## Extracted records
□ □ □ □
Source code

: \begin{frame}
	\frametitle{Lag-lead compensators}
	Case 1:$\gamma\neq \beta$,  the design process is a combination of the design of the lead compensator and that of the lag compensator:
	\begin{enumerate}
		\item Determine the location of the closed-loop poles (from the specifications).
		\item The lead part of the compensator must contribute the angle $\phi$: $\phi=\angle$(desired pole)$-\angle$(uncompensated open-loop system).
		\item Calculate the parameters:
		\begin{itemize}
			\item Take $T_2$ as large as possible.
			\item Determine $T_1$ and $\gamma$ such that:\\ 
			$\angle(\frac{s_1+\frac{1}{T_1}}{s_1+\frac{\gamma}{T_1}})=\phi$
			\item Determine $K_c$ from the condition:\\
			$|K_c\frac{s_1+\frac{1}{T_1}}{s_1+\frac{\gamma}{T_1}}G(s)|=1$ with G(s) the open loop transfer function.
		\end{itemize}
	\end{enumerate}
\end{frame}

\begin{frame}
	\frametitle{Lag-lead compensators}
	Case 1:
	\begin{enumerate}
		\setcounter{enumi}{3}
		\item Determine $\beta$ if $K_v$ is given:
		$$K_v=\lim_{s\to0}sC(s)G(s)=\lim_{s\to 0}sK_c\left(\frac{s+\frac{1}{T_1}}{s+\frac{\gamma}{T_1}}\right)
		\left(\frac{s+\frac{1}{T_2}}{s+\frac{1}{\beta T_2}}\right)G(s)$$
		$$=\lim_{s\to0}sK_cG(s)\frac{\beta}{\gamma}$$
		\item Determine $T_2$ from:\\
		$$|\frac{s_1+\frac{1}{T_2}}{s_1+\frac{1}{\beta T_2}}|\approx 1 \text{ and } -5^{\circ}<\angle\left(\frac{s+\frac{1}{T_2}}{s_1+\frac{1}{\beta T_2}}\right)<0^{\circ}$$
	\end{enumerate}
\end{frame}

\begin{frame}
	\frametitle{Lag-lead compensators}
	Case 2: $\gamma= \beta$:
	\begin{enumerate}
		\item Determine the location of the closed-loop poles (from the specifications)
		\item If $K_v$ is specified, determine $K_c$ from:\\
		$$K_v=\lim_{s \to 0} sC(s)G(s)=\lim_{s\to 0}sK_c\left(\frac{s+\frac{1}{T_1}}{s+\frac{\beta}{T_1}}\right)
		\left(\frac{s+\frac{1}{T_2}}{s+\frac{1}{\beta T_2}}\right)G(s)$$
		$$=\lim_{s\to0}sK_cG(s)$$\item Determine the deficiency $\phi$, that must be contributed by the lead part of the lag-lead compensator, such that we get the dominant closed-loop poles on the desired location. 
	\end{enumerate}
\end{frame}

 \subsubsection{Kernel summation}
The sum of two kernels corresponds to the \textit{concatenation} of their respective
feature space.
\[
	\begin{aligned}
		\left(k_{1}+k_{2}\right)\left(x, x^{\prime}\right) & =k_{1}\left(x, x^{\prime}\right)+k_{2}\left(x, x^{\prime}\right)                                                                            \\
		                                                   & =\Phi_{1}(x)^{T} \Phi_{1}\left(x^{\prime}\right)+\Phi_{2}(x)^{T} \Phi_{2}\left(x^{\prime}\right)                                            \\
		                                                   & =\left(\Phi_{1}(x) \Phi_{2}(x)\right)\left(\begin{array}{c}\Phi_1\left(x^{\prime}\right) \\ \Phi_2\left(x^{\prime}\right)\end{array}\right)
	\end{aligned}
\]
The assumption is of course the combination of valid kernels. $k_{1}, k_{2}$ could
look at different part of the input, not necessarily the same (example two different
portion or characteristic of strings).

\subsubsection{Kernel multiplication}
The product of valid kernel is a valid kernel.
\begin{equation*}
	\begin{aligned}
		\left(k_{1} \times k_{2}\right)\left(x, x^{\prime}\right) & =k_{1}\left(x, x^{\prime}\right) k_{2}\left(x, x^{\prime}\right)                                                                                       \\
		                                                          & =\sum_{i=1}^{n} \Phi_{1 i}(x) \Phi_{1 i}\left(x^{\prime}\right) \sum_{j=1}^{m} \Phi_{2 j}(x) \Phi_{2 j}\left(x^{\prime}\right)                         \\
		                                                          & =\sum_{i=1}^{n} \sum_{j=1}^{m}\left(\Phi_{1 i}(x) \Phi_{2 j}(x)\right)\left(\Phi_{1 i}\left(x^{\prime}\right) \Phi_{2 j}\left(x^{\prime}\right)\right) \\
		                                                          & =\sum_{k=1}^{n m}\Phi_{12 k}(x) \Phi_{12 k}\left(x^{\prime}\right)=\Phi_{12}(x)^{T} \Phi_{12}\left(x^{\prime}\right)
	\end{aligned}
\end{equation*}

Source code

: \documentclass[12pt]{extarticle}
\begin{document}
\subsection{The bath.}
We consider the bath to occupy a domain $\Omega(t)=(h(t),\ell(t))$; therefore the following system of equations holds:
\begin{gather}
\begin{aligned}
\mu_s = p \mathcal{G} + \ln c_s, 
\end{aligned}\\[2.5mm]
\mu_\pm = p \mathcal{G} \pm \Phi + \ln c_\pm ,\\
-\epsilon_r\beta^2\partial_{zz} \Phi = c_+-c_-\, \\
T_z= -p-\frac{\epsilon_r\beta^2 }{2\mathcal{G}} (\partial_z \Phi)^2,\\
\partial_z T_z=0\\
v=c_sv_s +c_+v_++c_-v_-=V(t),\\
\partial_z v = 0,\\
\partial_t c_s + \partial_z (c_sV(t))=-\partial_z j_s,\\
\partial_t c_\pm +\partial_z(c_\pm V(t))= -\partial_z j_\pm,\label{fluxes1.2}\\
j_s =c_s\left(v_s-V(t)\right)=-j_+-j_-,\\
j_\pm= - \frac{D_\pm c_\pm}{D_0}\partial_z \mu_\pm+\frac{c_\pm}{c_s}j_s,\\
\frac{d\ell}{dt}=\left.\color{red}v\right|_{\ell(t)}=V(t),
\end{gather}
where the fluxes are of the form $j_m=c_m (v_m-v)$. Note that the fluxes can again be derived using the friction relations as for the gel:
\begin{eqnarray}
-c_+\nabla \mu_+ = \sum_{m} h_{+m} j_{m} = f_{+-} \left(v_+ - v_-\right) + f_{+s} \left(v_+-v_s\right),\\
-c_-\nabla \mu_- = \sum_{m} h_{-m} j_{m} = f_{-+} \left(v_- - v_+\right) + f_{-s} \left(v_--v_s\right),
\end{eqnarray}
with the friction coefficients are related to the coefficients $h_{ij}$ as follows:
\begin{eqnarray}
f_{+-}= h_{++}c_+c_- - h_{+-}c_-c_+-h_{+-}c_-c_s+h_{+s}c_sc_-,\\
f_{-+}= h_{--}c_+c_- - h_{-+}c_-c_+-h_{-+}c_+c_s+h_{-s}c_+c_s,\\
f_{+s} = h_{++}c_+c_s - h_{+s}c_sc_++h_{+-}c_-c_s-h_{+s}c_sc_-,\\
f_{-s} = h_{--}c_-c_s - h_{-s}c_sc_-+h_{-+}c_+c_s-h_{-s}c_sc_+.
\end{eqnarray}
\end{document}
□ □ □ □
Return the whole of the data, character for character.

Source code

: \begin{frame}
	\frametitle{Lag-lead compensators}
	Case 1:$\gamma\neq \beta$,  the design process is a combination of the design of the lead compensator and that of the lag compensator:
	\begin{enumerate}
		\item Determine the location of the closed-loop poles (from the specifications).
		\item The lead part of the compensator must contribute the angle $\phi$: $\phi=\angle$(desired pole)$-\angle$(uncompensated open-loop system).
		\item Calculate the parameters:
		\begin{itemize}
			\item Take $T_2$ as large as possible.
			\item Determine $T_1$ and $\gamma$ such that:\\ 
			$\angle(\frac{s_1+\frac{1}{T_1}}{s_1+\frac{\gamma}{T_1}})=\phi$
			\item Determine $K_c$ from the condition:\\
			$|K_c\frac{s_1+\frac{1}{T_1}}{s_1+\frac{\gamma}{T_1}}G(s)|=1$ with G(s) the open loop transfer function.
		\end{itemize}
	\end{enumerate}
\end{frame}

\begin{frame}
	\frametitle{Lag-lead compensators}
	Case 1:
	\begin{enumerate}
		\setcounter{enumi}{3}
		\item Determine $\beta$ if $K_v$ is given:
		$$K_v=\lim_{s\to0}sC(s)G(s)=\lim_{s\to 0}sK_c\left(\frac{s+\frac{1}{T_1}}{s+\frac{\gamma}{T_1}}\right)
		\left(\frac{s+\frac{1}{T_2}}{s+\frac{1}{\beta T_2}}\right)G(s)$$
		$$=\lim_{s\to0}sK_cG(s)\frac{\beta}{\gamma}$$
		\item Determine $T_2$ from:\\
		$$|\frac{s_1+\frac{1}{T_2}}{s_1+\frac{1}{\beta T_2}}|\approx 1 \text{ and } -5^{\circ}<\angle\left(\frac{s+\frac{1}{T_2}}{s_1+\frac{1}{\beta T_2}}\right)<0^{\circ}$$
	\end{enumerate}
\end{frame}

\begin{frame}
	\frametitle{Lag-lead compensators}
	Case 2: $\gamma= \beta$:
	\begin{enumerate}
		\item Determine the location of the closed-loop poles (from the specifications)
		\item If $K_v$ is specified, determine $K_c$ from:\\
		$$K_v=\lim_{s \to 0} sC(s)G(s)=\lim_{s\to 0}sK_c\left(\frac{s+\frac{1}{T_1}}{s+\frac{\beta}{T_1}}\right)
		\left(\frac{s+\frac{1}{T_2}}{s+\frac{1}{\beta T_2}}\right)G(s)$$
		$$=\lim_{s\to0}sK_cG(s)$$\item Determine the deficiency $\phi$, that must be contributed by the lead part of the lag-lead compensator, such that we get the dominant closed-loop poles on the desired location. 
	\end{enumerate}
\end{frame}

 \subsubsection{Kernel summation}
The sum of two kernels corresponds to the \textit{concatenation} of their respective
feature space.
\[
	\begin{aligned}
		\left(k_{1}+k_{2}\right)\left(x, x^{\prime}\right) & =k_{1}\left(x, x^{\prime}\right)+k_{2}\left(x, x^{\prime}\right)                                                                            \\
		                                                   & =\Phi_{1}(x)^{T} \Phi_{1}\left(x^{\prime}\right)+\Phi_{2}(x)^{T} \Phi_{2}\left(x^{\prime}\right)                                            \\
		                                                   & =\left(\Phi_{1}(x) \Phi_{2}(x)\right)\left(\begin{array}{c}\Phi_1\left(x^{\prime}\right) \\ \Phi_2\left(x^{\prime}\right)\end{array}\right)
	\end{aligned}
\]
The assumption is of course the combination of valid kernels. $k_{1}, k_{2}$ could
look at different part of the input, not necessarily the same (example two different
portion or characteristic of strings).

\subsubsection{Kernel multiplication}
The product of valid kernel is a valid kernel.
\begin{equation*}
	\begin{aligned}
		\left(k_{1} \times k_{2}\right)\left(x, x^{\prime}\right) & =k_{1}\left(x, x^{\prime}\right) k_{2}\left(x, x^{\prime}\right)                                                                                       \\
		                                                          & =\sum_{i=1}^{n} \Phi_{1 i}(x) \Phi_{1 i}\left(x^{\prime}\right) \sum_{j=1}^{m} \Phi_{2 j}(x) \Phi_{2 j}\left(x^{\prime}\right)                         \\
		                                                          & =\sum_{i=1}^{n} \sum_{j=1}^{m}\left(\Phi_{1 i}(x) \Phi_{2 j}(x)\right)\left(\Phi_{1 i}\left(x^{\prime}\right) \Phi_{2 j}\left(x^{\prime}\right)\right) \\
		                                                          & =\sum_{k=1}^{n m}\Phi_{12 k}(x) \Phi_{12 k}\left(x^{\prime}\right)=\Phi_{12}(x)^{T} \Phi_{12}\left(x^{\prime}\right)
	\end{aligned}
\end{equation*}

Source code

: \documentclass[12pt]{extarticle}
\begin{document}
\subsection{The bath.}
We consider the bath to occupy a domain $\Omega(t)=(h(t),\ell(t))$; therefore the following system of equations holds:
\begin{gather}
\begin{aligned}
\mu_s = p \mathcal{G} + \ln c_s, 
\end{aligned}\\[2.5mm]
\mu_\pm = p \mathcal{G} \pm \Phi + \ln c_\pm ,\\
-\epsilon_r\beta^2\partial_{zz} \Phi = c_+-c_-\, \\
T_z= -p-\frac{\epsilon_r\beta^2 }{2\mathcal{G}} (\partial_z \Phi)^2,\\
\partial_z T_z=0\\
v=c_sv_s +c_+v_++c_-v_-=V(t),\\
\partial_z v = 0,\\
\partial_t c_s + \partial_z (c_sV(t))=-\partial_z j_s,\\
\partial_t c_\pm +\partial_z(c_\pm V(t))= -\partial_z j_\pm,\label{fluxes1.2}\\
j_s =c_s\left(v_s-V(t)\right)=-j_+-j_-,\\
j_\pm= - \frac{D_\pm c_\pm}{D_0}\partial_z \mu_\pm+\frac{c_\pm}{c_s}j_s,\\
\frac{d\ell}{dt}=\left.\color{red}v\right|_{\ell(t)}=V(t),
\end{gather}
where the fluxes are of the form $j_m=c_m (v_m-v)$. Note that the fluxes can again be derived using the friction relations as for the gel:
\begin{eqnarray}
-c_+\nabla \mu_+ = \sum_{m} h_{+m} j_{m} = f_{+-} \left(v_+ - v_-\right) + f_{+s} \left(v_+-v_s\right),\\
-c_-\nabla \mu_- = \sum_{m} h_{-m} j_{m} = f_{-+} \left(v_- - v_+\right) + f_{-s} \left(v_--v_s\right),
\end{eqnarray}
with the friction coefficients are related to the coefficients $h_{ij}$ as follows:
\begin{eqnarray}
f_{+-}= h_{++}c_+c_- - h_{+-}c_-c_+-h_{+-}c_-c_s+h_{+s}c_sc_-,\\
f_{-+}= h_{--}c_+c_- - h_{-+}c_-c_+-h_{-+}c_+c_s+h_{-s}c_+c_s,\\
f_{+s} = h_{++}c_+c_s - h_{+s}c_sc_++h_{+-}c_-c_s-h_{+s}c_sc_-,\\
f_{-s} = h_{--}c_-c_s - h_{-s}c_sc_-+h_{-+}c_+c_s-h_{-s}c_sc_+.
\end{eqnarray}
\end{document}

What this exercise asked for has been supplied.